I am so weary, and worried. I would not have left Freya at all if Orison had not ordered me back to heaven. I do need rest, and many of you have expressed a wish for news, so here I am. But the moment Perrine will let me, I will be back at her side.
I am beginning in the middle. Just a few days ago, we realized that another attack of Asoharith’s had succeeded in getting through our defenses to Freya. This one was much more subtle and pernicious, for the Fallen in question did not even need to get close to Freya.
She began to feel ill on Sunday and immediately called Sarah to let her know that she’d be working from home. By Monday, though, she was feverish and breathless, so she lingered in bed rather than do anything productive. I was worried, of course, but Freya brushed it off—“I’ve always been healthy, Ace, so stop worrying.”
But what was growing in her body was no ordinary illness. It had been strengthened by cruel hands and planted in an acquaintance of hers, just hours before she shook hands with him, and we learned this too late to stop the worst of the sickness. She has been very sick indeed, and I have been beside myself.
Brid, of course, came straight away the moment we knew that it was more than a passing illness, and she and Zaman have been working together to help her. I was with her constantly, though it was so painful to watch her struggling to breathe, her face white, her lips blue. Her aura has been so dim it was nearly invisible.

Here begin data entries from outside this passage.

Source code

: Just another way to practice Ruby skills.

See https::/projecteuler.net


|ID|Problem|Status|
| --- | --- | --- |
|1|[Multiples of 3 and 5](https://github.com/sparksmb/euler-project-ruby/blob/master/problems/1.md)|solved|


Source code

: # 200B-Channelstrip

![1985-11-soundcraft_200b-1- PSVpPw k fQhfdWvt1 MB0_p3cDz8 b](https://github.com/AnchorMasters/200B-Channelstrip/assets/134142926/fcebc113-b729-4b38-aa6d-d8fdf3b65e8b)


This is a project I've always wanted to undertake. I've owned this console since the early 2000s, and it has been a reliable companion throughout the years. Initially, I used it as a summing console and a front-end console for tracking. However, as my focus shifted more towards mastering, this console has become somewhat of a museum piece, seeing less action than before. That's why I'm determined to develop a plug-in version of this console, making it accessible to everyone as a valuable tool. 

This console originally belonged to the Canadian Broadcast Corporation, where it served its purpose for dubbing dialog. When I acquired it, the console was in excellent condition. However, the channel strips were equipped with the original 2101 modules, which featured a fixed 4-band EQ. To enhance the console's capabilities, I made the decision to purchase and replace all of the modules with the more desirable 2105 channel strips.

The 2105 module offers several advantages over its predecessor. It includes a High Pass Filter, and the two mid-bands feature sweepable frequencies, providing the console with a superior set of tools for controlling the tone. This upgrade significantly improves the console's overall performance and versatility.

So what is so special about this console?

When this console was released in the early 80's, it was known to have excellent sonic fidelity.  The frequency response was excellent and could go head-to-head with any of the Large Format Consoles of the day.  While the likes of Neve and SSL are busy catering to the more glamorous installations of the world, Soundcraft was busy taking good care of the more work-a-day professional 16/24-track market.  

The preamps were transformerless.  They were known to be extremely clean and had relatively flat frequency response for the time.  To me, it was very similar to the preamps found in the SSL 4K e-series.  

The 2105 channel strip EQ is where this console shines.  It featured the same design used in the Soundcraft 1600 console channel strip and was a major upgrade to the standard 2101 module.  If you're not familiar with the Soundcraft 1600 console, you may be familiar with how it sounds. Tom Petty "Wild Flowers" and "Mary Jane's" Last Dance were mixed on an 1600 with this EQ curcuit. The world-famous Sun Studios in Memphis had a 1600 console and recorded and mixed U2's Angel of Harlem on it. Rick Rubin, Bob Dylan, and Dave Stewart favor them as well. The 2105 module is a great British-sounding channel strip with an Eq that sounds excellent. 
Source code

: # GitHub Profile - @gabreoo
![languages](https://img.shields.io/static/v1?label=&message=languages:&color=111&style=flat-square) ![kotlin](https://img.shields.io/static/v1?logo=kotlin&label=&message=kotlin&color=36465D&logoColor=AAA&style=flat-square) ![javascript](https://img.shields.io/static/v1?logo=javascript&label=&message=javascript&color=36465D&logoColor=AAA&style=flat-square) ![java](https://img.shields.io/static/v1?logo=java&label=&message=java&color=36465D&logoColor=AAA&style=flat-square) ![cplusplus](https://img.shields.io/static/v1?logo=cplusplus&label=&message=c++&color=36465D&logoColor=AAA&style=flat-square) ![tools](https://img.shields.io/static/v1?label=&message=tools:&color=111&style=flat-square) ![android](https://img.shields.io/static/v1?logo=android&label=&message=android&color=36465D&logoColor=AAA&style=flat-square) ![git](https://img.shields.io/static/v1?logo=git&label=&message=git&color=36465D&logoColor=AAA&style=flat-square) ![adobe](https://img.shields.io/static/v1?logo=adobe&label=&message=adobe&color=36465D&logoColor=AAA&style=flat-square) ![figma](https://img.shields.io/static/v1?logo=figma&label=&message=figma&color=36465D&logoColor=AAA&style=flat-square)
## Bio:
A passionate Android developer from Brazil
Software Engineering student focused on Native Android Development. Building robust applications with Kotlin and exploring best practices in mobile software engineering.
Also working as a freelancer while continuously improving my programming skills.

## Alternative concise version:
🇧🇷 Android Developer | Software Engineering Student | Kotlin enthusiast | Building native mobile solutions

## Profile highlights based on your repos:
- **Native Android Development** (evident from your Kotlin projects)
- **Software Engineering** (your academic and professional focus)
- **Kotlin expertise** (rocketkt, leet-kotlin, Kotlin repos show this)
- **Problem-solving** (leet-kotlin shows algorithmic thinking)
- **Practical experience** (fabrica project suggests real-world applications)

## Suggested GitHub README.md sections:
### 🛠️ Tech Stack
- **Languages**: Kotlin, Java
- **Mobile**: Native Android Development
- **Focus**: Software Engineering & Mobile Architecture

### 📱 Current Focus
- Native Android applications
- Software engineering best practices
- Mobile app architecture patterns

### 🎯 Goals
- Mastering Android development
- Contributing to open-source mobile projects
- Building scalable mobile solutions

She was not hospitalized—Orison thought that to be surrounded by so many other people would give the Fallen a chance to weaken her still further. In any case, the care of Brid and the other healers—for Zaman and two others of his peers, Radshel and Naomi, have been assisting her—is just as good if not better than the care she would have received at human hands.
Thankfully she is doing better now, although she has been slower to regain her strength than Brid likes. Considering, however, that we feared for her life just a few days ago, I am very glad at her progress.
Through it all she has been in remarkably good spirits—when she was awake, of course, which wasn’t often before today. She knew that I was with her, and it seemed that my voice kept her calm. I have been telling her stories, histories, singing hymns, anything to soothe her. It seemed that she understood me better in her half-aware state.
She came to recognize Brid, too, which surprised me, rather. Freya didn’t think it was very remarkable, though.
“She’s your best friend, so of course she feels like you,” she told me just today. “And I knew you’d bring her. She’s the person you trust most.”
For Brid, the experience has given her an understanding of Freya that she never had before. “She’s one of the strongest spirits I’ve ever known,” she said. “And she loves you almost as much as I do, which shows how very wise she is. I always knew that you loved her and that she was worthy of that love, but now I feel it, too. And I’ll do whatever it takes to get her on her feet again.”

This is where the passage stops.